Sales team training is an ongoing process because there’s always room for improvement. The preferred techniques and methodologies will change over time, and so will the needs of your prospects.
One of the hardest parts of sales team training, whether you’re working with veteran sales reps or brand new hires, is ensuring that your team retains what they’re taught and then adopts it. According to Barrett King, a previous Global Sales Training Program Manager for HubSpot’s Channel Partner Sales division, taking a TAPA approach to training can help you overcome this.
TAPA stands for theory, application, practice and assessment. When using this approach, you start by explaining the theory or the strategy. Then you demonstrate how it can be applied. That’s followed by hands-on practice so reps can get firsthand experience with the technique. Finally, you conclude with an assessment to ensure the information was retained.
“What a lot of orgs do is they say ‘Objection handling: it’s hard. Here’s a good way to go about it,’ and they never run it back and practice it. They never ground it in real-world examples,” Barrett says. “Most folks learn by doing in the sales professions, so giving them the ability to try to do and learn to do makes a big difference.”

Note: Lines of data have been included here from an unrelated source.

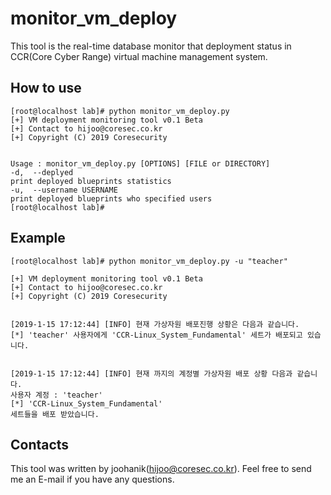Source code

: monitor_vm_deploy
==========
This tool is the real-time database monitor that deployment status in CCR(Core Cyber Range) virtual machine management system.


## How to use
	[root@localhost lab]# python monitor_vm_deploy.py 
	[+] VM deployment monitoring tool v0.1 Beta
	[+] Contact to hijoo@coresec.co.kr
	[+] Copyright (C) 2019 Coresecurity


	Usage : monitor_vm_deploy.py [OPTIONS] [FILE or DIRECTORY]
	-d,  --deplyed
	print deployed blueprints statistics
	-u,  --username USERNAME
	print deployed blueprints who specified users
	[root@localhost lab]# 


## Example
	[root@localhost lab]# python monitor_vm_deploy.py -u "teacher"

	[+] VM deployment monitoring tool v0.1 Beta
	[+] Contact to hijoo@coresec.co.kr
	[+] Copyright (C) 2019 Coresecurity


	[2019-1-15 17:12:44] [INFO] 현재 가상자원 배포진행 상황은 다음과 같습니다.
	[*] 'teacher' 사용자에게 'CCR-Linux_System_Fundamental' 세트가 배포되고 있습니다.


	[2019-1-15 17:12:44] [INFO] 현재 까지의 계정별 가상자원 배포 상황 다음과 같습니다.
	사용자 계정 : 'teacher'
	[*] 'CCR-Linux_System_Fundamental'
	세트들을 배포 받았습니다.
  
  
## Contacts
This tool was written by joohanik(hijoo@coresec.co.kr). Feel free to send me an E-mail if you have any questions.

Here are five sales team training exercises you can use to help your team practice what they’ve learned:
1. Next Best Question
For the training exercise Next Best Question, the facilitator will act as a prospect that the sales reps are trying to qualify, and the sales reps will take turns going around the room asking questions in order to learn everything they’d need to know in order to move forward in the sales process.

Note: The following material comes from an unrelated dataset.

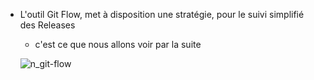 - L'outil Git Flow, met à disposition une stratégie, pour le suivi simplifié des Releases

  * c'est ce que nous allons voir par la suite
  
  ![n_git-flow](/devopsteam/courses/git/git_formation_part10/assets/n_git-flow.png)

“As the facilitator, you should answer as the worst prospect at some times and the best prospect at others so you’re always throwing them off their game, and one of the core things it does is teach sales reps to think dynamically,” Barrett says.
On a call with a prospect, reps can’t take 10 minutes to think of their next question. They need to be thinking and responding on their feet. But, just as importantly, they need to be actively listening to the prospect and responding to what’s being said.

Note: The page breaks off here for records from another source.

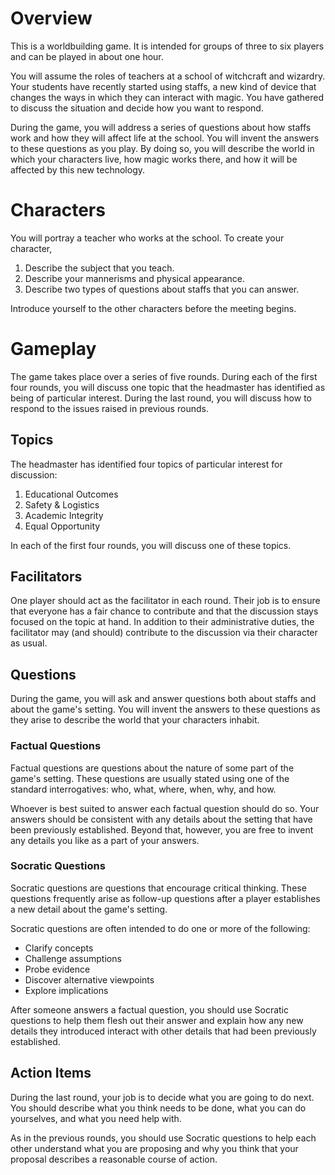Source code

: # Overview
This is a worldbuilding game. It is intended for groups of three to six players and can be played in about one hour.

You will assume the roles of teachers at a school of witchcraft and wizardry. Your students have recently started using staffs, a new kind of device that changes the ways in which they can interact with magic. You have gathered to discuss the situation and decide how you want to respond.

During the game, you will address a series of questions about how staffs work and how they will affect life at the school. You will invent the answers to these questions as you play. By doing so, you will describe the world in which your characters live, how magic works there, and how it will be affected by this new technology.

# Characters
You will portray a teacher who works at the school. To create your character,
  1. Describe the subject that you teach.
  2. Describe your mannerisms and physical appearance.
  3. Describe two types of questions about staffs that you can answer.

Introduce yourself to the other characters before the meeting begins.

# Gameplay
The game takes place over a series of five rounds. 
During each of the first four rounds, you will discuss one topic that the headmaster has identified as being of particular interest.
During the last round, you will discuss how to respond to the issues raised in previous rounds. 

## Topics
The headmaster has identified four topics of particular interest for discussion:
  1. Educational Outcomes
  2. Safety \& Logistics
  3. Academic Integrity
  4. Equal Opportunity

In each of the first four rounds, you will discuss one of these topics.

## Facilitators
One player should act as the facilitator in each round. Their job is to ensure that everyone has a fair chance to contribute and that the discussion stays focused on the topic at hand. In addition to their administrative duties, the facilitator may (and should) contribute to the discussion via their character as usual. 

## Questions
During the game, you will ask and answer questions both about staffs and about the game's setting.
You will invent the answers to these questions as they arise to describe the world that your characters inhabit.

### Factual Questions

Factual questions are questions about the nature of some part of the game's setting.
These questions are usually stated using one of the standard interrogatives: who, what, where, when, why, and how.

Whoever is best suited to answer each factual question should do so.
Your answers should be consistent with any details about the setting that have been previously established.
Beyond that, however, you are free to invent any details you like as a part of your answers.

### Socratic Questions
Socratic questions are questions that encourage critical thinking.
These questions frequently arise as follow-up questions after a player establishes a new detail about the game's setting.

Socratic questions are often intended to do one or more of the following:
  - Clarify concepts
  - Challenge assumptions
  - Probe evidence
  - Discover alternative viewpoints
  - Explore implications

After someone answers a factual question, you should use Socratic questions to help them flesh out their answer and explain how any new details they introduced interact with other details that had been previously established.

## Action Items
During the last round, your job is to decide what you are going to do next.
You should describe what you think needs to be done, what you can do yourselves, and what you need help with.

As in the previous rounds, you should use Socratic questions to help each other understand what you are proposing and why you think that your proposal describes a reasonable course of action.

“Next Best Question also forces you to think dynamically in the sense that you don’t know what everyone else is going to ask, and no one else knows what you’re going to ask,” Barrett says. “So you’re always adapting to the question that was asked before you and the answer that was given.”
This exercise can help teach skills like active listening and asking qualifying questions in addition to reinforcing what your organization’s qualifying factors are.
2. Objection Handling Roleplay
Two common strategies for handling objections are LAER (listen acknowledge, explore and respond) and feel, felt found. In order to effectively leverage these techniques, sales reps need to do more than just learn what they mean. Roleplaying will help them become familiar with implementing the strategy without letting them loose with an actual prospect.
After explaining the theory, you can start by roleplaying as a large group. Maybe have another sales trainer or a more senior member of the team work with you to show how to implement the strategy correctly and what can go wrong.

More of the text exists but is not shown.